Wow, that's like my dream Betta. :shock:

Congrats, he's stunning.


----------



## MrVampire181 (May 12, 2009)

Your not making the situation better...now I have to steal TWO bettas. XD


----------



## CodeRed (Jun 11, 2009)

Jupiter said:


> Wow, that's like my dream Betta. :shock:
> 
> Congrats, he's stunning.


Thanks  He's got a small case of fin rot, but nothing I can't handle. He's pretty small too, so I'll get to see him grow up ;D


----------



## CodeRed (Jun 11, 2009)

MrVampire181 said:


> Your not making the situation better...now I have to steal TWO bettas. XD


Absolutely not! xD They make my room complete x3 Without them... D: It would be incomplete.


----------



## InsideTheBurg (Aug 18, 2009)

*Jaw drops* He's gorgeous. Nice find!


----------



## AngelicScars (May 5, 2009)

Oh wow! He's gorgeous!


----------



## doggyhog (Apr 30, 2009)

MrVampire181 said:


> Your not making the situation better...now I have to steal TWO bettas.

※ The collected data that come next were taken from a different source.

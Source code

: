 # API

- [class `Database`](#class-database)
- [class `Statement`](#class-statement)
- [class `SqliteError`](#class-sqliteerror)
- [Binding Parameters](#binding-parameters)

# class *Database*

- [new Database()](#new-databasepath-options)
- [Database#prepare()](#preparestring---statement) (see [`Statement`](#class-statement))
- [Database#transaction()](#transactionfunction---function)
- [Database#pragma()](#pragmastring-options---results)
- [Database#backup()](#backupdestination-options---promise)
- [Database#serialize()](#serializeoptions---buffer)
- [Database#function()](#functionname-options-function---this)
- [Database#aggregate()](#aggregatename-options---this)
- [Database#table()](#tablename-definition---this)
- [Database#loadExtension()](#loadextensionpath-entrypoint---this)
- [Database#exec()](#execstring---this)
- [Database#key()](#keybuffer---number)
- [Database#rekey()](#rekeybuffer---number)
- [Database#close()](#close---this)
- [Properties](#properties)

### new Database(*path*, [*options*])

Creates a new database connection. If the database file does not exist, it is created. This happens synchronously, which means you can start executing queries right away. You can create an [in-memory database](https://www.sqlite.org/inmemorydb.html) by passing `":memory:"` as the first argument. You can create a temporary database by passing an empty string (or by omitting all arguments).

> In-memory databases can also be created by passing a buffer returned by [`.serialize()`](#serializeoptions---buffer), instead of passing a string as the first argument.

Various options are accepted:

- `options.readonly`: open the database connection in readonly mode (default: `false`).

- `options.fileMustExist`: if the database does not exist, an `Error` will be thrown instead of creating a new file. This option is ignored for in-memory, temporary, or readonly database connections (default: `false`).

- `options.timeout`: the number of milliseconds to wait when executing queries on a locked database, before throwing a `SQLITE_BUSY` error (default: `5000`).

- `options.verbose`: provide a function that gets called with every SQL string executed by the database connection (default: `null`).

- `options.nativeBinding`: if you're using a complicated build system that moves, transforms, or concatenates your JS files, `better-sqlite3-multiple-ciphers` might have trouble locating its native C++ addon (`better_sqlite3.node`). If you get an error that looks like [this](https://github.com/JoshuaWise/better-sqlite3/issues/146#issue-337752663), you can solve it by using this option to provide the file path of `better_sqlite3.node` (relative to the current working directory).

XD


Oh NO! I'm taking this one!!!!!!!!!!! :-D;-)

I LOVE HIM!!!!!!!!!!!


----------



## dramaqueen (Jul 7, 2008)

He's beautiful!!!


----------



## MrVampire181 (May 12, 2009)

doggyhog said:


> Oh NO! I'm taking this one!!!!!!!!!!! :-D;-)
> 
> I LOVE HIM!!!!!!!!!!!


Fight ya for him


----------



## Vikki81207 (May 27, 2009)

Oh he's pretty


----------



## doggyhog (Apr 30, 2009)

MrVampire181 said:


> Fight ya for him


IT'S A DEAL!! :lol::lol:


----------



## MrVampire181 (May 12, 2009)

doggyhog said:


> IT'S A DEAL!! :lol::lol:


We;re probably scaring CodeRed


----------



## doggyhog (Apr 30, 2009)

MrVampire181 said:


> We;re probably scaring CodeRed


Hehe, Ooops! Sorry CodeRed.


----------



## CodeRed (Jun 11, 2009)

xDD I wake up and find that my fish are being fought over. It makes a mommy proud  But I'm still not letting either of you have him, or Vulcan either.


----------



## doggyhog (Apr 30, 2009)

LOL You have gorgeous fishies....


----------



## CodeRed (Jun 11, 2009)

doggyhog said:


> LOL You have gorgeous fishies....


Thank you  I'm just lucky that people in my town aren't that into bettas, so there's usually always a good selection.


----------



## Romad (Jun 28, 2009)

He's a beauty.


----------



## veganchick (Jan 10, 2009)

jealous!!!!!!!!!!!!!!!


----------



## AlexXx (Aug 23, 2009)

Wow! how do u guys find these beautiful fish! all mine in stores are so poor and rotted


----------



## sampster5000 (Jul 23, 2009)

Great looking fish!


----------



## ScentedLove (Aug 13, 2009)

Wow I love his coloring!


----------